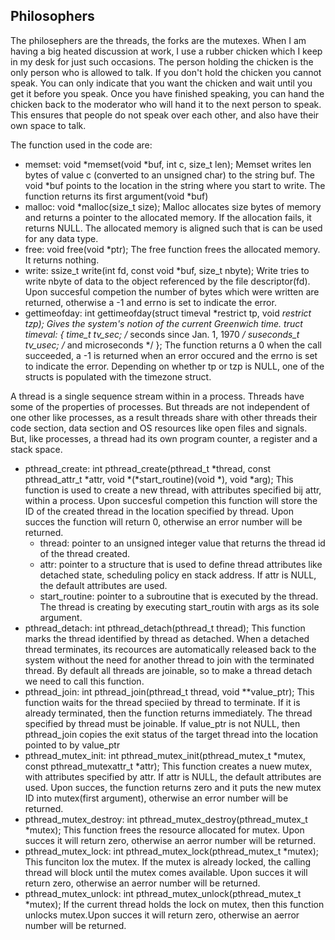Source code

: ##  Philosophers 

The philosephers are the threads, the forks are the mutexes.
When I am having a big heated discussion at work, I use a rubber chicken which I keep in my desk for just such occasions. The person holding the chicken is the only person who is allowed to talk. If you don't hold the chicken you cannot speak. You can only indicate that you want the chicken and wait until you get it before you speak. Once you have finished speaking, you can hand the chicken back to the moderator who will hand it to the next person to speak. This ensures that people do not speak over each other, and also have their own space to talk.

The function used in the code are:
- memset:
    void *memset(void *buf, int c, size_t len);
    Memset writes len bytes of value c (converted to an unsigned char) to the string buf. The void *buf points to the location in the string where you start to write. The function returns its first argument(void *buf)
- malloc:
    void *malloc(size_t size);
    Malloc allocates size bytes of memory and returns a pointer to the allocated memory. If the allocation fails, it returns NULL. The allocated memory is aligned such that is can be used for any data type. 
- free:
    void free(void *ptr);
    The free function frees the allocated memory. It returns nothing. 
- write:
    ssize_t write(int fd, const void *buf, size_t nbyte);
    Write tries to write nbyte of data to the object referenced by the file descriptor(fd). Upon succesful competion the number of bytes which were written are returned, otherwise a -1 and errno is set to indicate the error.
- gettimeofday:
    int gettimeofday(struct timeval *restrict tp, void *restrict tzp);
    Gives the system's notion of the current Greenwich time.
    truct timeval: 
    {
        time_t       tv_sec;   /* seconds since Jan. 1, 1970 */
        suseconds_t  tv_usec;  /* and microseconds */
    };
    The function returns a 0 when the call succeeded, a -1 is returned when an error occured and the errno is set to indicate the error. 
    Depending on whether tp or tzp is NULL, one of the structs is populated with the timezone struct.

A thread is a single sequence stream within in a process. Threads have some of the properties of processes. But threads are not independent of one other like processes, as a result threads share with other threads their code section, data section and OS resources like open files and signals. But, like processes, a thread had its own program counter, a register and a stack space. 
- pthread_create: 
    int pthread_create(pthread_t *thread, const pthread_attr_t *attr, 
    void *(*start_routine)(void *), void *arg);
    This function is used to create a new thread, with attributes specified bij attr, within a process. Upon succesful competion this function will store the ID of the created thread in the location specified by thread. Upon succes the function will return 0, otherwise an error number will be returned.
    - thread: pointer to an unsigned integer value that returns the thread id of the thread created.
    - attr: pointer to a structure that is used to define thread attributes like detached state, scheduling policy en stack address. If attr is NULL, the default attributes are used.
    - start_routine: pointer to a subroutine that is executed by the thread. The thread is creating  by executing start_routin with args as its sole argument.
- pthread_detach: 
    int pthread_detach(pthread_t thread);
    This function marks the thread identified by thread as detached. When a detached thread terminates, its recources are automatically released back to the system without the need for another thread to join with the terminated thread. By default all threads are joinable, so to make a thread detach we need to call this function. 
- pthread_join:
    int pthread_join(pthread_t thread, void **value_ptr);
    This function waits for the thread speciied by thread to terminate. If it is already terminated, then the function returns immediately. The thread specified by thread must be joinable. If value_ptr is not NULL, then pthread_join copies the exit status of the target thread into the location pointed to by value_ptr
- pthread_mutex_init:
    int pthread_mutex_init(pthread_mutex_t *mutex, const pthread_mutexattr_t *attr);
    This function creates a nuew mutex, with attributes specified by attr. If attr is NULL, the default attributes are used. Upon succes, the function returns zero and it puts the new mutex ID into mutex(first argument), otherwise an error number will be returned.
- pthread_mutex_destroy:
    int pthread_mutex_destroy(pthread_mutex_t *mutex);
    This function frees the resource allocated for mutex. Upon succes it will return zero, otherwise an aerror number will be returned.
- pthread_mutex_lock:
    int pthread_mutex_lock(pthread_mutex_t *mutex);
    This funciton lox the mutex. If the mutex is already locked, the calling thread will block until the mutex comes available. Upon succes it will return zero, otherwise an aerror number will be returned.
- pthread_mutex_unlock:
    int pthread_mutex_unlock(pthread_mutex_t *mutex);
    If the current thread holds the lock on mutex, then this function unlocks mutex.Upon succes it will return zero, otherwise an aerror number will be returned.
---
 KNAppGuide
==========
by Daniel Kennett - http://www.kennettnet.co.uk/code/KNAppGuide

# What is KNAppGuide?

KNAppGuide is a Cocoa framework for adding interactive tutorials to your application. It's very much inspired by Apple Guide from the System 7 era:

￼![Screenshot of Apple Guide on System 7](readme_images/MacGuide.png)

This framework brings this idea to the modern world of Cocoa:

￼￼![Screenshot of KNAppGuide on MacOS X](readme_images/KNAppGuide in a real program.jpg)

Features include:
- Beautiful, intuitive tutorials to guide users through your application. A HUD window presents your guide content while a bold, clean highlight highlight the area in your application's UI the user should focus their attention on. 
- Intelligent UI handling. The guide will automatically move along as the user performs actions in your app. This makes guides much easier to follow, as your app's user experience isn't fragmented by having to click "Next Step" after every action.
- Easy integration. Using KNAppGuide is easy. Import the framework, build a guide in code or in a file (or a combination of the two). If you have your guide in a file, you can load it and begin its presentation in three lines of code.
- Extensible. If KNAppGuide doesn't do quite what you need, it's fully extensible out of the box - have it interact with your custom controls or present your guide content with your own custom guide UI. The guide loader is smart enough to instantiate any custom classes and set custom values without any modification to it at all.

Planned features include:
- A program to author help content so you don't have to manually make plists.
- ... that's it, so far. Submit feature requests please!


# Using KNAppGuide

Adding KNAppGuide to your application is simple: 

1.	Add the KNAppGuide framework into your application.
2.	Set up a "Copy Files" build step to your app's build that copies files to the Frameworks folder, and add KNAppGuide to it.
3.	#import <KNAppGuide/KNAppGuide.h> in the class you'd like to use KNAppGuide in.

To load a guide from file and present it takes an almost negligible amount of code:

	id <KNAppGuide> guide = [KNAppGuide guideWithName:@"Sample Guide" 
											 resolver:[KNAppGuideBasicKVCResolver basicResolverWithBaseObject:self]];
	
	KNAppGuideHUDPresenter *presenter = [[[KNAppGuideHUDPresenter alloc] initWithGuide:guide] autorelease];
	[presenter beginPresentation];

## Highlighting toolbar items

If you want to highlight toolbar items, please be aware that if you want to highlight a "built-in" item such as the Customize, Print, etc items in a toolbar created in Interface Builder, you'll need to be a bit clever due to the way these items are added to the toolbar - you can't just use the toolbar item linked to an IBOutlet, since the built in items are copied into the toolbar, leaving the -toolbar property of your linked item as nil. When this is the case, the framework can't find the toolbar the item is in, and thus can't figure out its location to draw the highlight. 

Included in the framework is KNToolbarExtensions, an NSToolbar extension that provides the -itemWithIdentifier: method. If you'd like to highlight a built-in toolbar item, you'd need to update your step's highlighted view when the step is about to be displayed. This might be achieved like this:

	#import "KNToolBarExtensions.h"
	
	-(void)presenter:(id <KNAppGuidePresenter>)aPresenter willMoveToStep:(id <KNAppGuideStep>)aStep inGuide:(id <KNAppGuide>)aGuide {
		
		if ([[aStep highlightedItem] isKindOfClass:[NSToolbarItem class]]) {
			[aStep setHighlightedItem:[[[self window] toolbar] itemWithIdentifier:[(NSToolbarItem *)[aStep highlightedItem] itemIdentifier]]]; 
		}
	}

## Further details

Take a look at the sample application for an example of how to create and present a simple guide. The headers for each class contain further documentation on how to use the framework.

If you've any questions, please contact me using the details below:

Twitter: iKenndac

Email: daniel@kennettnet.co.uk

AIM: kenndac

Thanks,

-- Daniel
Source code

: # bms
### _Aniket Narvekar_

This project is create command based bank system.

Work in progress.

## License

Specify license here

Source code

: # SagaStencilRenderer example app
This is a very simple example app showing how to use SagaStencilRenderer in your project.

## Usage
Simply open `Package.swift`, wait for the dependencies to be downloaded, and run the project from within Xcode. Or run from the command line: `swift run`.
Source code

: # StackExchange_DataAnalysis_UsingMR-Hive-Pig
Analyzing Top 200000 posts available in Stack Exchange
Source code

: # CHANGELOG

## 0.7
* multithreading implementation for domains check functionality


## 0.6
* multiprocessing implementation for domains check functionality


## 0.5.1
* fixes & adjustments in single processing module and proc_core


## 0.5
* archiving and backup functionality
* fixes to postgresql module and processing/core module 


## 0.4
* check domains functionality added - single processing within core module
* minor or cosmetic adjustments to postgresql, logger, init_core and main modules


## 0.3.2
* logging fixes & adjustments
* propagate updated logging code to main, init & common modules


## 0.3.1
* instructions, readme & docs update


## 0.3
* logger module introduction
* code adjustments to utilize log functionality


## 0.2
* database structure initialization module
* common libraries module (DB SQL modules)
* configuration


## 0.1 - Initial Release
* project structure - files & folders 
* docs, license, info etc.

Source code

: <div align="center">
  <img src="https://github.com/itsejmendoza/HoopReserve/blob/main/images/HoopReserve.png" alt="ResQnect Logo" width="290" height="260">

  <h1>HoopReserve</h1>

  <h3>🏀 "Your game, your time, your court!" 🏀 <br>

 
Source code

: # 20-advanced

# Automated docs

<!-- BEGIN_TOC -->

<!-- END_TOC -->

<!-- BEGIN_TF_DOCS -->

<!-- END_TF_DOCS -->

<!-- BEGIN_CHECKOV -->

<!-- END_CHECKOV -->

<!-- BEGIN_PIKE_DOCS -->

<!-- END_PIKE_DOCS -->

• What the task requires:
Keep only those lines of the records that hold "detached", and return them.

• Response for this exercise:
    - attr: pointer to a structure that is used to define thread attributes like detached state, scheduling policy en stack address. If attr is NULL, the default attributes are used.
    This function marks the thread identified by thread as detached. When a detached thread terminates, its recources are automatically released back to the system without the need for another thread to join with the terminated thread. By default all threads are joinable, so to make a thread detach we need to call this function. 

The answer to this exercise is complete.